Review AMSI Behavior: You mentioned that the crashes seem to correlate with Windows Defender security updates. You might need to determine if specific patterns of AMSI calls are being triggered unexpectedly. Monitor security event logs around the times just before crashes occur.
Use Diagnostic Tools:
Debug Diagnostic Tool (DebugDiag): This can help capture relevant dump files when the crash occurs. It can analyze these dumps for you.
ProcDump: Use this to collect dumps for troubleshooting if the application crashes on customer systems.
Examine Event Logs: The Windows Event Viewer can be instrumental. Look specifically for Application error logs linked to OSRVPOLL.exe and note any concurrent events that may provide additional context.

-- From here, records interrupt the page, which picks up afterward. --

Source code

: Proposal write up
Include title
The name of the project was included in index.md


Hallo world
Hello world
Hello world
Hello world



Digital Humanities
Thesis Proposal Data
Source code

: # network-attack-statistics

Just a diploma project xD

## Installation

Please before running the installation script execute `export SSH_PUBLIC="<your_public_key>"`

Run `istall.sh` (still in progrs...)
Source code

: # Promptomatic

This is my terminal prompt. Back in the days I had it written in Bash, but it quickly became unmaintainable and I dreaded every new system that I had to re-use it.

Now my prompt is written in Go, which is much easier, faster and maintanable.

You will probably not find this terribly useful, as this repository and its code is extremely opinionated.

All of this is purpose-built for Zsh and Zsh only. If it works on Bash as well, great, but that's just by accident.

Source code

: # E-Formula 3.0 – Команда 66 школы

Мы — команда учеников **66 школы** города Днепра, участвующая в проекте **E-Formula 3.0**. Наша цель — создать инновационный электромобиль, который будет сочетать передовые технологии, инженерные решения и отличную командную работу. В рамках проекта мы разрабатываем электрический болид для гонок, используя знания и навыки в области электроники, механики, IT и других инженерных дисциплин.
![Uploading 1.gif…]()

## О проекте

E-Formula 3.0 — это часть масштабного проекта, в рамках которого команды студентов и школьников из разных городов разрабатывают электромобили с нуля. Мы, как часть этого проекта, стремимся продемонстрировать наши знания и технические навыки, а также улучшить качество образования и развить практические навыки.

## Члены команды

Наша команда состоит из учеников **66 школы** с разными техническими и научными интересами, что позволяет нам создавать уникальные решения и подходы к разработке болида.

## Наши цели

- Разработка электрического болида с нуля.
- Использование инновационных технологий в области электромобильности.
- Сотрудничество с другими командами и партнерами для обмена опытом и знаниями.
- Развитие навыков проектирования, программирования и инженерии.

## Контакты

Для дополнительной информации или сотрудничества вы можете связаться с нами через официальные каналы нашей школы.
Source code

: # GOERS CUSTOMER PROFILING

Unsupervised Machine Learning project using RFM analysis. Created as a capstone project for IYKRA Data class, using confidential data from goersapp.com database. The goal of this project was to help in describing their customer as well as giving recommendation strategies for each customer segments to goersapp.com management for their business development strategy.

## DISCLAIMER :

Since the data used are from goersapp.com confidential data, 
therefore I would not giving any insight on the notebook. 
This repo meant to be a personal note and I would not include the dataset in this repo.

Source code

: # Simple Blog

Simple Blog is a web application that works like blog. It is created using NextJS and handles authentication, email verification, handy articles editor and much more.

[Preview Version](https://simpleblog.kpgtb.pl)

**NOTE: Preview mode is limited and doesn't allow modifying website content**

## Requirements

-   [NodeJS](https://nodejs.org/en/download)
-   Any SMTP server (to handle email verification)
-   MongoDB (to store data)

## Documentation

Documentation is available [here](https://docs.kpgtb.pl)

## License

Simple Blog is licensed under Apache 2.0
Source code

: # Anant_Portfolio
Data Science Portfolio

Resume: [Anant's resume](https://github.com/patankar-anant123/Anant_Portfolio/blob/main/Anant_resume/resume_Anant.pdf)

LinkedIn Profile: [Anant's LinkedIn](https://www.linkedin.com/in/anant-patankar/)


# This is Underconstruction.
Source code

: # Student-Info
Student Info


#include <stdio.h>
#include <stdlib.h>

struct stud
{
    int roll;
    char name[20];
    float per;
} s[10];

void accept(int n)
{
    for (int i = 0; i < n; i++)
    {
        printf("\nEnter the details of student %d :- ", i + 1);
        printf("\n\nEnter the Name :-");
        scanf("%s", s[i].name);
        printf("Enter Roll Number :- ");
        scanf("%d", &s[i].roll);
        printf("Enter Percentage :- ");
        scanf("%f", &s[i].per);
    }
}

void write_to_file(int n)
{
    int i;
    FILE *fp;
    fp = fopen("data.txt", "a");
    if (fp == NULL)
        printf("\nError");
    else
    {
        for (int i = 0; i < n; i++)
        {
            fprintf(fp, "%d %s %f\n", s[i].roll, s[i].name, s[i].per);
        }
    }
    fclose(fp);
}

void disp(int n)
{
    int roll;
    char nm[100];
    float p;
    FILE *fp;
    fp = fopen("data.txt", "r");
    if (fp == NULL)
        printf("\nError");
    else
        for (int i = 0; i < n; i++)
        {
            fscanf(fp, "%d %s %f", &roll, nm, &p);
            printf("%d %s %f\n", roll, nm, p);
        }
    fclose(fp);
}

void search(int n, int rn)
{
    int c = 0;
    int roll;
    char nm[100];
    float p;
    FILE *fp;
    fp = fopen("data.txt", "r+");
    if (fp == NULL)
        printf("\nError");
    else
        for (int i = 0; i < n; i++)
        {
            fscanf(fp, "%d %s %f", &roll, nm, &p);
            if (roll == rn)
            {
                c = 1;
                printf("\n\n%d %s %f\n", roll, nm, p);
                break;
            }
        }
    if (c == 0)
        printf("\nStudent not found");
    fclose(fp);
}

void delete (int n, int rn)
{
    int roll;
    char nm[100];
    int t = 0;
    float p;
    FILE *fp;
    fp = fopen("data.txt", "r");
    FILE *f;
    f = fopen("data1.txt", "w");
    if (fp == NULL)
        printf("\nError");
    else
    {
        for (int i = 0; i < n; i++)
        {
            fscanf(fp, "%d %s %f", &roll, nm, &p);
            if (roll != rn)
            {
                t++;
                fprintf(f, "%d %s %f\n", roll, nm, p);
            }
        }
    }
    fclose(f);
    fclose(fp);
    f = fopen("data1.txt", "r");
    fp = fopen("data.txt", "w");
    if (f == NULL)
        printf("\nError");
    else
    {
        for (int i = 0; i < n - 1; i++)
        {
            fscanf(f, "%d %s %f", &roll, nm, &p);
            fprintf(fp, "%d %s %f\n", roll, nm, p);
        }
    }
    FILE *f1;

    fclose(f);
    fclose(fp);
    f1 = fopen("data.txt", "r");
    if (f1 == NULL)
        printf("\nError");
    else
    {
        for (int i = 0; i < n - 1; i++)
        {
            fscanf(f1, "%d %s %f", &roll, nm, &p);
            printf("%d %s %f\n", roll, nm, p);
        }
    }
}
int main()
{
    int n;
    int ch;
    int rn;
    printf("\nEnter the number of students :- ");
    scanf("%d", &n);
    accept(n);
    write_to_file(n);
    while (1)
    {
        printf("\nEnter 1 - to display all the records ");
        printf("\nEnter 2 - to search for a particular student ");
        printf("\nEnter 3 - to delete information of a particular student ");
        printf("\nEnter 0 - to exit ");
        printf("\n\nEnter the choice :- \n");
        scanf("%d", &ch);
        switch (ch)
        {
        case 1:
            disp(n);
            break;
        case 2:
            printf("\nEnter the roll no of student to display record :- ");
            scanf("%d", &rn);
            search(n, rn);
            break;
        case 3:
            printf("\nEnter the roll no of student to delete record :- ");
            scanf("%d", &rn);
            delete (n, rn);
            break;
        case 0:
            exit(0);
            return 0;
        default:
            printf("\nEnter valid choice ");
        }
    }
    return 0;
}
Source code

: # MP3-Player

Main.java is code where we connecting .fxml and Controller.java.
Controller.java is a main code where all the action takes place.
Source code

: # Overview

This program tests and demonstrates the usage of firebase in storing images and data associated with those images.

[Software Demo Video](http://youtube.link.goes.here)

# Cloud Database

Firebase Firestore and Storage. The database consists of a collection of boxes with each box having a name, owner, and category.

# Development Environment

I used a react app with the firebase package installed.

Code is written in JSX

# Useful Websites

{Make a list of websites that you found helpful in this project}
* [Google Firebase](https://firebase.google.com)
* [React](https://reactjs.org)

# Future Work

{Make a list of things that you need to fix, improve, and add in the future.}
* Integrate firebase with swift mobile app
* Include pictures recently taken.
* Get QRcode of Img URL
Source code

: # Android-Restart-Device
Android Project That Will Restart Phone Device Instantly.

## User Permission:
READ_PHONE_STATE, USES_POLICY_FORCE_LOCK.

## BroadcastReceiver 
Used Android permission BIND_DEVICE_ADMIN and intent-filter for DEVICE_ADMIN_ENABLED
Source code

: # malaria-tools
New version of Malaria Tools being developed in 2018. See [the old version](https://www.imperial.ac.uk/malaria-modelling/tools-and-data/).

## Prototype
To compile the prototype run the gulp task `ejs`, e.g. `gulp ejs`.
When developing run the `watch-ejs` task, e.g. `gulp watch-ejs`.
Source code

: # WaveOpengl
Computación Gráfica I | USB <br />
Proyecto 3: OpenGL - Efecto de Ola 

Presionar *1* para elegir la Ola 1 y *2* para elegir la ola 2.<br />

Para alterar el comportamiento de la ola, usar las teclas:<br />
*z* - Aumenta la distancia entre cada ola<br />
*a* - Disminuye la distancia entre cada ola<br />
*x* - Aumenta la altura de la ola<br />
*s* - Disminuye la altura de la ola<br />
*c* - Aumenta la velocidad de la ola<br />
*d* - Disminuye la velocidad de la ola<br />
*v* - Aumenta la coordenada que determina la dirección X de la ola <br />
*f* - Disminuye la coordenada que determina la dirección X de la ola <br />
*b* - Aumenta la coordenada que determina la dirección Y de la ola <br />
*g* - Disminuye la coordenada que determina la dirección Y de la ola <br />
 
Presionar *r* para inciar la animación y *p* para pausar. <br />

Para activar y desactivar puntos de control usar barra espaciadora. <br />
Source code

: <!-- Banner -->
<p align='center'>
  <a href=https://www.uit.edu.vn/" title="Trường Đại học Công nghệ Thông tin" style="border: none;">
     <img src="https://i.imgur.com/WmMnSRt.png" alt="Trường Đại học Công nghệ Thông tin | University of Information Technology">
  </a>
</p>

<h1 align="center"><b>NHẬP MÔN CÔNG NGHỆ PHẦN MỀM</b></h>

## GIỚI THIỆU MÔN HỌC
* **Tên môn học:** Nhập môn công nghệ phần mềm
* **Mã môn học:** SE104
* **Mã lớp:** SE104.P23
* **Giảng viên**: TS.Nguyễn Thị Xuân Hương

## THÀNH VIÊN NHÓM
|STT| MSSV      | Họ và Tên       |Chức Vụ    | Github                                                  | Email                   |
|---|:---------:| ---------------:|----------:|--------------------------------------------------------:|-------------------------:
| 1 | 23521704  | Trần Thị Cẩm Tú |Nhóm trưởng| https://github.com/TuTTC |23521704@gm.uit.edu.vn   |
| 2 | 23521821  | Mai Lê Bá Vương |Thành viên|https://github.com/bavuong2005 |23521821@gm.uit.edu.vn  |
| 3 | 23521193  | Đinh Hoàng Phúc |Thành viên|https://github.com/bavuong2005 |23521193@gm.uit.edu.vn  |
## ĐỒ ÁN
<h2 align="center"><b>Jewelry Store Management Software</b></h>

Recreate Environment Conditions: If possible, mimic the customer environment as closely as you can (Windows Server 2022, specific configurations, etc.). Try variations of the configuration to pinpoint issues.
Update Dependencies: Ensure that all libraries used by your application, including amsi.dll, are fully updated. Sometimes, bugs in specific versions can lead to the crashes observed.